■ RECORDS FOR THIS TASK ■

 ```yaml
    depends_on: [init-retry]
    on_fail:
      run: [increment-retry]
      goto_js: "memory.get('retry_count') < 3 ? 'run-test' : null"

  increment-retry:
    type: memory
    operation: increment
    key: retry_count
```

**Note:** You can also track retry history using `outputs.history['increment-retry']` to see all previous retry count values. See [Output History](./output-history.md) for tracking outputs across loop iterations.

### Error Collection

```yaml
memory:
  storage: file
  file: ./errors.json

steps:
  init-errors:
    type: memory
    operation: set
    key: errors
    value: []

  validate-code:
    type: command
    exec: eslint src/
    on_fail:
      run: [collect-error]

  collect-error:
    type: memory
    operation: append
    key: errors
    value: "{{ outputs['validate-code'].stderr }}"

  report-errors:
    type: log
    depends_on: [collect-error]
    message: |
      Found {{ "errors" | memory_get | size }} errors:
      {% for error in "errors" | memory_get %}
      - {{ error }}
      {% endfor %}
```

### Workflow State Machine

■ DESCRIPTION OF THE TASK ■
Each record above must be output without any alteration.

■ ANSWER TO THIS EXERCISE ■
 ```yaml
    depends_on: [init-retry]
    on_fail:
      run: [increment-retry]
      goto_js: "memory.get('retry_count') < 3 ? 'run-test' : null"

  increment-retry:
    type: memory
    operation: increment
    key: retry_count
```

**Note:** You can also track retry history using `outputs.history['increment-retry']` to see all previous retry count values. See [Output History](./output-history.md) for tracking outputs across loop iterations.

### Error Collection

```yaml
memory:
  storage: file
  file: ./errors.json

steps:
  init-errors:
    type: memory
    operation: set
    key: errors
    value: []

  validate-code:
    type: command
    exec: eslint src/
    on_fail:
      run: [collect-error]

  collect-error:
    type: memory
    operation: append
    key: errors
    value: "{{ outputs['validate-code'].stderr }}"

  report-errors:
    type: log
    depends_on: [collect-error]
    message: |
      Found {{ "errors" | memory_get | size }} errors:
      {% for error in "errors" | memory_get %}
      - {{ error }}
      {% endfor %}
```

### Workflow State Machine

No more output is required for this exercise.